Erica va donc s’immerger dans les journaux intimes de sa mère, faire un saut dans le temps et par la même occasion nous emmener avec elle dans la période de la Seconde Guerre mondiale. Elle va petit à petit remarquer qu’il s’est produit des choses surprenantes dans le passé de sa mère et va surtout s’apercevoir que cette femme – jeune fille à l’époque –  ne semblait pas être comme elle l’a connue, distante, malheureuse et sans amour. Que s’est-il passé pour qu’elle change à ce point?

A travers les recherches d’Erica sur le passé de sa mère et en suivant l’enquête de la police sur le meurtre du vieil historien, nous allons avec elle assembler les pièces d’un puzzle dévoilant petit à petit une image marquée par les abominations de l’époque nazie. Erica, en cherchant des réponses sur sa mère, a peut-être ravivé des souvenirs profondément enfouis qui n’auraient jamais dus être ébranlés. Peut-être…

Certaines personnes appartenant à ce passé et qui évoluent encore autour d’Erica Falck vont devoir se remettre en question, assumer leurs actes, salement rattrapées par le temps. Des regrets?

Que s’est-il passé il y a 60 ans? Pourquoi la mère d’Erica est-elle au centre de tout ceci? Des camps de concentration, en passant par les réseaux de la résistance et les groupuscules néo-nazis, le lecteur va affronter la noirceur de l’Histoire, en étant confronté au racisme et aux cerveaux maléfiques et pollués de l’être humain. Mais aussi à l’amour, à l’amitié solide et sincère qui permet de survivre et faire face à une période qui, j’espère, restera derrière nous.

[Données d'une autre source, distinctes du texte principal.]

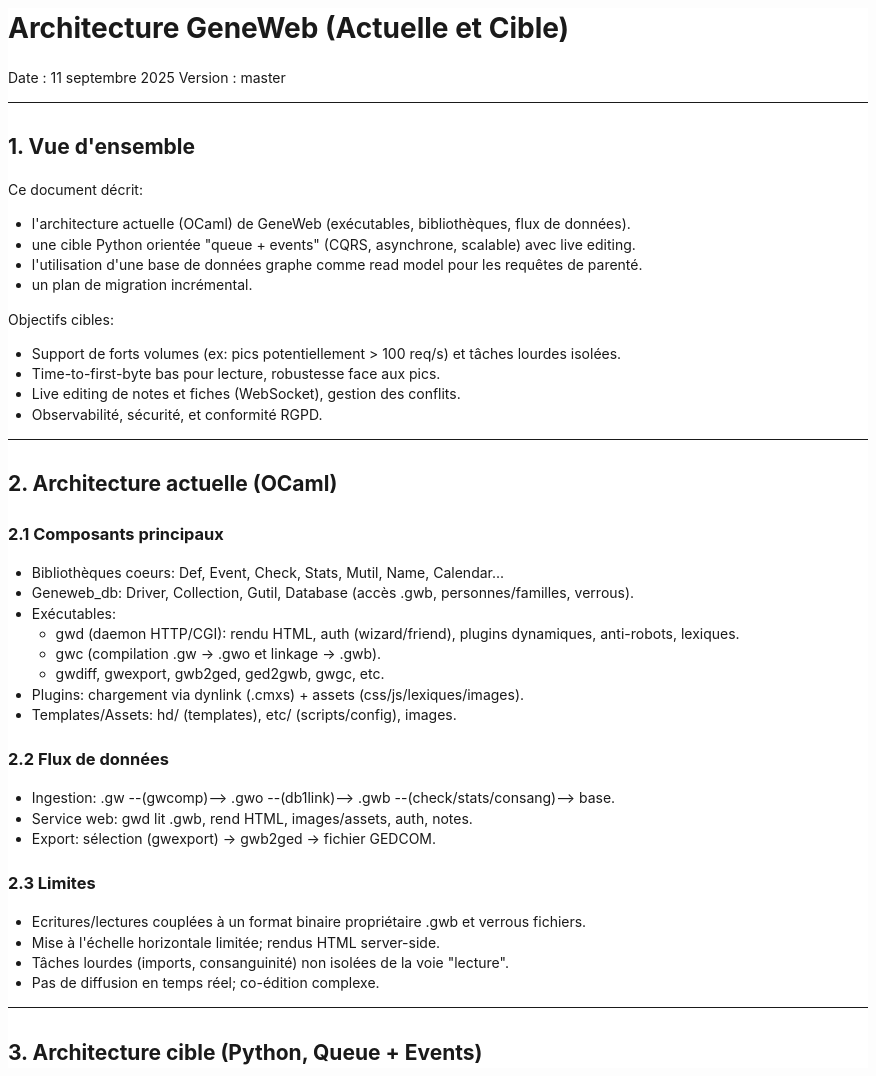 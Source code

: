 # Architecture GeneWeb (Actuelle et Cible)

Date : 11 septembre 2025
Version : master

---

## 1. Vue d'ensemble

Ce document décrit:
- l'architecture actuelle (OCaml) de GeneWeb (exécutables, bibliothèques, flux de données).
- une cible Python orientée "queue + events" (CQRS, asynchrone, scalable) avec live editing.
- l'utilisation d'une base de données graphe comme read model pour les requêtes de parenté.
- un plan de migration incrémental.

Objectifs cibles:
- Support de forts volumes (ex: pics potentiellement > 100 req/s) et tâches lourdes isolées.
- Time-to-first-byte bas pour lecture, robustesse face aux pics.
- Live editing de notes et fiches (WebSocket), gestion des conflits.
- Observabilité, sécurité, et conformité RGPD.

---

## 2. Architecture actuelle (OCaml)

### 2.1 Composants principaux
- Bibliothèques coeurs: Def, Event, Check, Stats, Mutil, Name, Calendar...
- Geneweb_db: Driver, Collection, Gutil, Database (accès .gwb, personnes/familles, verrous).
- Exécutables:
  - gwd (daemon HTTP/CGI): rendu HTML, auth (wizard/friend), plugins dynamiques, anti-robots, lexiques.
  - gwc (compilation .gw -> .gwo et linkage -> .gwb).
  - gwdiff, gwexport, gwb2ged, ged2gwb, gwgc, etc.
- Plugins: chargement via dynlink (.cmxs) + assets (css/js/lexiques/images).
- Templates/Assets: hd/ (templates), etc/ (scripts/config), images.

### 2.2 Flux de données
- Ingestion: .gw --(gwcomp)--> .gwo --(db1link)--> .gwb --(check/stats/consang)--> base.
- Service web: gwd lit .gwb, rend HTML, images/assets, auth, notes.
- Export: sélection (gwexport) -> gwb2ged -> fichier GEDCOM.

### 2.3 Limites
- Ecritures/lectures couplées à un format binaire propriétaire .gwb et verrous fichiers.
- Mise à l'échelle horizontale limitée; rendus HTML server-side.
- Tâches lourdes (imports, consanguinité) non isolées de la voie "lecture".
- Pas de diffusion en temps réel; co-édition complexe.

---

## 3. Architecture cible (Python, Queue + Events)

Je vous laisse avec des propos tenus par un des personnages, propos tellement vrais:

 » Je pense que c’est fait exprès, dit Frans en regardant la mer. Si on avait une boule de cristal qui nous montrait tout ce qu’on allait vivre dans sa vie, on n’aurait sans doute pas la force de se lever le matin. L’objectif est probablement qu’on reçoive la vie par portions. Qu’on reçoive les chagrins et les problèmes par morceaux juste assez gros pour pouvoir les avaler. » 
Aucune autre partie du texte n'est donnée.